The IFSB Issues Joint IFSB-AMF working paper on Money Laundering and Financing of Terrorism (ML/FT) risks in Islamic banking
The Islamic Financial Services Board (IFSB) is pleased to announce the issuance of a joint paper titled ‘Joint Islamic Financial Services Board (IFSB) – Arab Monetary Fund (AMF) Working Paper on Money Laundering and Financing of Terrorism (ML/FT) Risks in Islamic Banking’ (WP-12).
The IFSB and AMF collaboration aimed to examine ML/FT methods, trends and typologies as specifically related to Islamic banking, and attempted to address whether there is any evidence that ML/FT risks in Islamic banking are indeed different from those that arise in conventional banking. From that perspective, this Working Paper (WP-12) explored the diverse risks of ML/FT activities in the banking system to identify if they vary between conventional and Islamic banking.
On the issuance of this paper, Secretary General of the IFSB, Dr. Bello Lawal Danbatta stated: “This paper is a timely response of the IFSB to the comments that the Islamic financial services industry (IFSI) may be highly prone to the issues of ML/TF risks which might emanate from the intrinsic characteristics of instruments and arrangements used in Islamic banking, or from the nature of the contractual relationship between Islamic banks and their customers.” He further noted, “The paper would enhance the understanding and awareness among the stakeholders of the IFSI regarding the ML/TF risks in Islamic banking and would constitute the basis for further research works.”
The paper discusses survey responses received from banking regulatory and supervisory authorities (RSAs) on ML/FT. Overall, the paper does not find any significant difference in the ML/FT risks between conventional and Islamic banking.
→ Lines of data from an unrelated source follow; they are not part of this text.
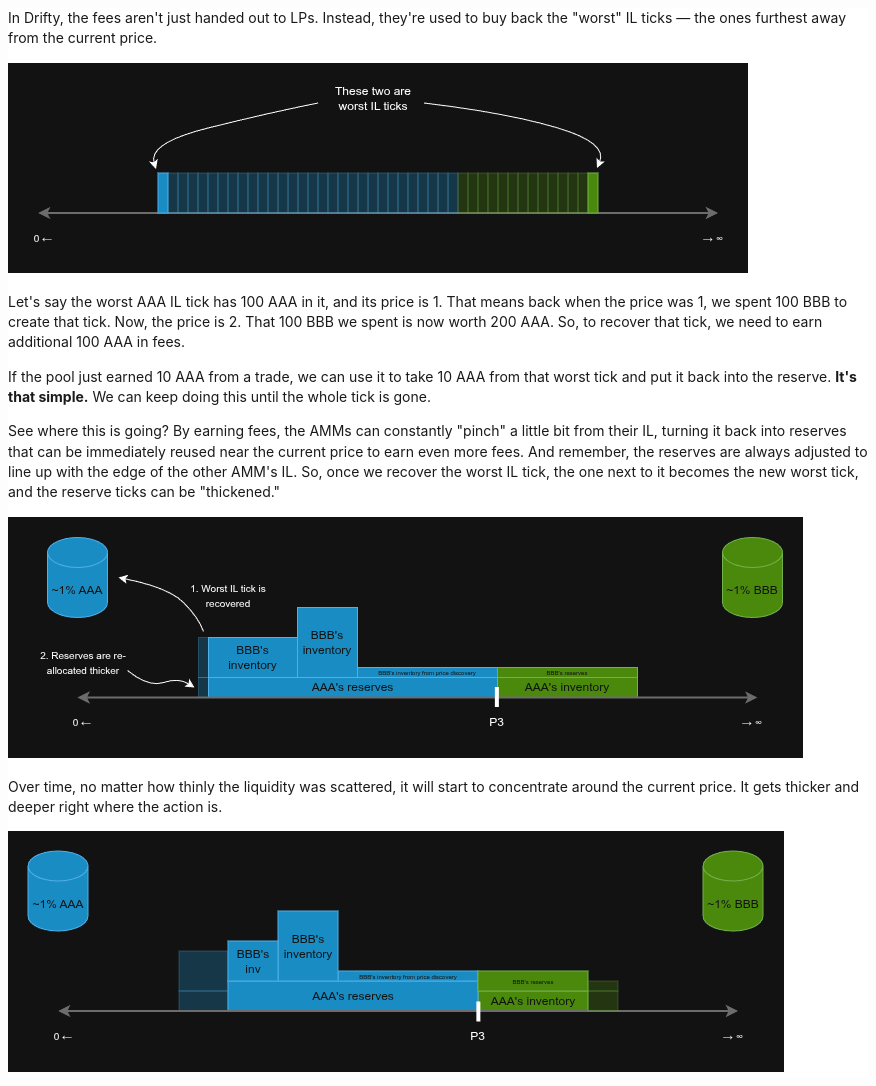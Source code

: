 In Drifty, the fees aren't just handed out to LPs. Instead, they're used to buy back the "worst" IL ticks — the ones furthest away from the current price.

![Fig. 8 - Worst IL ticks illustration.](./imgs/ep3/8.png)

Let's say the worst AAA IL tick has 100 AAA in it, and its price is 1. That means back when the price was 1, we spent 100 BBB to create that tick. Now, the price is 2. That 100 BBB we spent is now worth 200 AAA. So, to recover that tick, we need to earn additional 100 AAA in fees.

If the pool just earned 10 AAA from a trade, we can use it to take 10 AAA from that worst tick and put it back into the reserve. **It's that simple.** We can keep doing this until the whole tick is gone.

See where this is going? By earning fees, the AMMs can constantly "pinch" a little bit from their IL, turning it back into reserves that can be immediately reused near the current price to earn even more fees. And remember, the reserves are always adjusted to line up with the edge of the other AMM's IL. So, once we recover the worst IL tick, the one next to it becomes the new worst tick, and the reserve ticks can be "thickened."

![Fig. 9 - Worst tick removal and reserve thickening. Same as Fig. 7, but a little piece of BBB's inventory rectangle on the left is semi-transparent, representing it being de-allocated back to reserve](./imgs/ep3/9.png)

Over time, no matter how thinly the liquidity was scattered, it will start to concentrate around the current price. It gets thicker and deeper right where the action is.

![Fig. 10 - More concentration. Same as Fig. 9, with more semi-transparent pieces on the left and on the right](./imgs/ep3/10.png)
Moreover, the concerns often raised regarding the potential for Islamic social finance platforms such as zakah, waqf, sadaqah, etc., to be used to mobilise, store and disburse funds for ML/FT is unfounded based on the research findings. In addition, most respondent RSAs view that there is no merit in introducing specific regulations or preventive measures to address the ML/FT risks in Islamic banking. Since risk levels are largely similar in both conventional and Islamic banking, Islamic banks should adhere to their own country regulations and the Financial Action Task Force standards to combat ML/FT.
The working paper is available for download from the IFSB website: www.ifsb.org
About the Islamic Financial Services Board (IFSB)
The IFSB is an international standard-setting organisation that promotes and enhances the soundness and stability of the Islamic financial services industry by issuing global prudential standards and guiding principles for the industry, broadly defined to include banking, capital markets and insurance sectors. The IFSB also conducts research and coordinates initiatives on industry-related issues, as well as organises roundtables, seminars and conferences for regulators and industry stakeholders. Towards this end, the IFSB works closely with relevant international, regional and national organisations, research/educational institutions and market players.
The members of the IFSB comprise regulatory and supervisory authorities, international inter-governmental organisations and market players, professional firms and industry associations.